Wednesday, May 5, 2010

As the Semester Winds Down

So the Faculty Senate met yesterday for its last full meeting of the academic year. The body was visited by two new members of the Board of Trustees. I am hopeful that the new trustees will invigorate the Board by establishing relationships with more constituents than university administrators. Their willingness to attend a Senate meeting characterizes the spirit of service that I expect of a Board member. This is the first time in my 12 years in the Senate that any Board member has attended a meeting. To Trustees Samuels and Rozier, thank you.
During the course of the meeting Devi Potluri, our body’s re-elected Vice President invited the Trustees to consider putting CSU in the running to host the Barack Obama Presidential Library.
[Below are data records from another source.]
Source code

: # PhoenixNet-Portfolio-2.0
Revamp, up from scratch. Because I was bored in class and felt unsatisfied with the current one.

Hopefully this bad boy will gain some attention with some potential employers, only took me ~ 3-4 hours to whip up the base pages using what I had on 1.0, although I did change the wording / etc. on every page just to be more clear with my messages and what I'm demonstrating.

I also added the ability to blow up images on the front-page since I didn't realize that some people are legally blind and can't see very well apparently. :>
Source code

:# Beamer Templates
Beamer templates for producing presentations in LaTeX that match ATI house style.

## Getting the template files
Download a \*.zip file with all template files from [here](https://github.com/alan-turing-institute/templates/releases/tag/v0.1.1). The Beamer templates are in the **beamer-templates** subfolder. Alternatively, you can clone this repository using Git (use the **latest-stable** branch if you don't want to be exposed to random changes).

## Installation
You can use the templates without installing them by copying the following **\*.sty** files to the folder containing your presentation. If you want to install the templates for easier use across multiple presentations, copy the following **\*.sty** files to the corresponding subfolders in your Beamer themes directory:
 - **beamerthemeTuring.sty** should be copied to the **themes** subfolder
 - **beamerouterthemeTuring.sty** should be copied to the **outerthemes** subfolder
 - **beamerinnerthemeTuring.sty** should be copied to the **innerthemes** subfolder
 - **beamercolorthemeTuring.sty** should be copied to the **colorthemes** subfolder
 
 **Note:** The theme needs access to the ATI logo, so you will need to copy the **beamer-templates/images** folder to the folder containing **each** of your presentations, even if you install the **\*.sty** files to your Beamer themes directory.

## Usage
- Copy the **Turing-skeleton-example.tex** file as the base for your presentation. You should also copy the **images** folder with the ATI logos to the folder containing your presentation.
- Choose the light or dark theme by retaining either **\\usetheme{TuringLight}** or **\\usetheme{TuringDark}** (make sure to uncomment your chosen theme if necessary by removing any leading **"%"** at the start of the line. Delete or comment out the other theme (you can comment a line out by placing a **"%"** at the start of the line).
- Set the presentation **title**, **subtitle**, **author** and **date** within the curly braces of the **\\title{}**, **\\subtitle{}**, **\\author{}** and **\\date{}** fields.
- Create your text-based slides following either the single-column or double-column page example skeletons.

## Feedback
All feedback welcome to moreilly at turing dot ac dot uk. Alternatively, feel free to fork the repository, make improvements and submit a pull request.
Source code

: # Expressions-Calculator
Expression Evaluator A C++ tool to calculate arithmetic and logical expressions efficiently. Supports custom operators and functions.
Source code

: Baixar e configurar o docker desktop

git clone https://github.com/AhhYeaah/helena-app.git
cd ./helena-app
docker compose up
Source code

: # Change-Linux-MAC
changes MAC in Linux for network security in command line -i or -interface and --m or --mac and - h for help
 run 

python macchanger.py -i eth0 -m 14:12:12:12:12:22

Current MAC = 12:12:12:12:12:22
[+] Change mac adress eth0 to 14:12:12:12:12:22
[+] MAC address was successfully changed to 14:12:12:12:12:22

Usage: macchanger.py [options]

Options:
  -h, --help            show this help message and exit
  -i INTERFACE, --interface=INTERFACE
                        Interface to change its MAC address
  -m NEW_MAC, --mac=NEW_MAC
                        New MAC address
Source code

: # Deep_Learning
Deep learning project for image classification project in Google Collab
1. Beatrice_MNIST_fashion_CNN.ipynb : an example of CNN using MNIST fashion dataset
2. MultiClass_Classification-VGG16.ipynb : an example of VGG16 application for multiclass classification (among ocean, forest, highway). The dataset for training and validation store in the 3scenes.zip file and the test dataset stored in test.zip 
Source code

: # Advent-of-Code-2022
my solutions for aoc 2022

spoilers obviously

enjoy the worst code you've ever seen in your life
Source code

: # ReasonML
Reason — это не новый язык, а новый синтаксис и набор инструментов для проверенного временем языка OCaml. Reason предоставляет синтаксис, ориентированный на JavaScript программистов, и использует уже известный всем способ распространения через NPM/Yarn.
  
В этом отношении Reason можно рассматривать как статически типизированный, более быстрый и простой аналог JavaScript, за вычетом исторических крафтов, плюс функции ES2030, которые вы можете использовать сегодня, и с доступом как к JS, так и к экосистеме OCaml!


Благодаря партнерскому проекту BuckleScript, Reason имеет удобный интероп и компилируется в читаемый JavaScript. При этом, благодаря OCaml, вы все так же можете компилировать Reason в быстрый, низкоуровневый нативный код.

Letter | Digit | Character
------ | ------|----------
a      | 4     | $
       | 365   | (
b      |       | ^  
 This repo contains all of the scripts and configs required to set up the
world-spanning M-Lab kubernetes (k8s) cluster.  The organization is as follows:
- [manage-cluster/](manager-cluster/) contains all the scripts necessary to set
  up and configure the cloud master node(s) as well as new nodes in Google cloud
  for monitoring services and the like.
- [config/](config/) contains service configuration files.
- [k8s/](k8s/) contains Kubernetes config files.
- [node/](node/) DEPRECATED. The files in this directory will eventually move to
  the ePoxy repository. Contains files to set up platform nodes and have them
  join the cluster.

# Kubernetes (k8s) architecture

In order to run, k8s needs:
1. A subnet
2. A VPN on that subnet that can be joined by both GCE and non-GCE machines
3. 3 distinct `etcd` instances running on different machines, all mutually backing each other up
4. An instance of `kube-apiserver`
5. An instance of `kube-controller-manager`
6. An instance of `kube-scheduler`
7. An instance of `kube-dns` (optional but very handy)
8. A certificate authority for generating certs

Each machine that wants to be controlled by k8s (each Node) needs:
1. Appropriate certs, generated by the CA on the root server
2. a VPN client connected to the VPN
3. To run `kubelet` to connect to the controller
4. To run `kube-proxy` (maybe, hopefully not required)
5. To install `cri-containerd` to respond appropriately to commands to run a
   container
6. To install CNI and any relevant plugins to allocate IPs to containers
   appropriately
The University of Chicago has apparently already hired a lobbying firm to assist them in securing the right to host the Presidential Library after his term of service ends. For all of the issues that Devi and I agree on, this is an issue that I could not support him on. Unfortunately, our university does not have a good history as far as libraries are concerned.
Let’s travel back in time a bit. In the bad old days, whenever budgets needed to be cut, those cuts often came at the expense of the book acquisition budget. This would often happen when there was either no Library Dean or an interim dean. Later during the period when the university was discussing the impending construction of our library, one of the complaints from academic faculty and library faculty was the number of non-library activities in the library and in Douglas Hall. Fast forward to our last accreditation visit from the North Central Association and some of you will recall the university was told that our library was problematic because it wasn’t a single use facility. There were many programs, projects, centers and offices located in the Douglas Library. The HLC was assured that the new library then under construction would be a single use facility that would be the focal point of the university. The goal was to focus the academic attention in the new building while providing more space for the other various and sundry programs elsewhere on campus. Slowly but surely, non-library creep set in. The Black Legislators exhibit and office space was just the beginning of what is becoming a flood of non-academic uses of the still unnamed Academic Library. And what are the future non-academic uses of the library going to be. Apparently the plans are either in the works or already approved to cut up the Academic Library like the Douglas Library was cut up years ago. That history is repeating itself isn’t surprising. What is disturbing is that faculty were not consulted in a decision that ultimately affects us in our scholarly activities. This wouldn’t be an issue if scholarly activities were being downgraded in importance. I only say this because there has been a change in the way research CUEs, and sabbaticals are awarded. The current library dean is on sabbatical and I would be interested in what he thinks of the new regime’s plan to reconstitute the library space. Is the new regime going to continue to ignore the body that retains the corporate memory of the institution or will they begin to engage in actual shared governance and not just mouth the words?

1 comment:

  1. And of course big decisions concerning library space beyond those mentioned here are happening in the absence of Dean McCrank who has been "on sabbatical." Why isn't the Senate's Library Committee involved in discussions about changes to the building? One of the concerns librarians' have expressed for years is that they themselves are not asked for input on changes that occur to the library building or its organization. We know CSU is not a democracy, but even the veneer of shared governance and transparency is missing in these actions.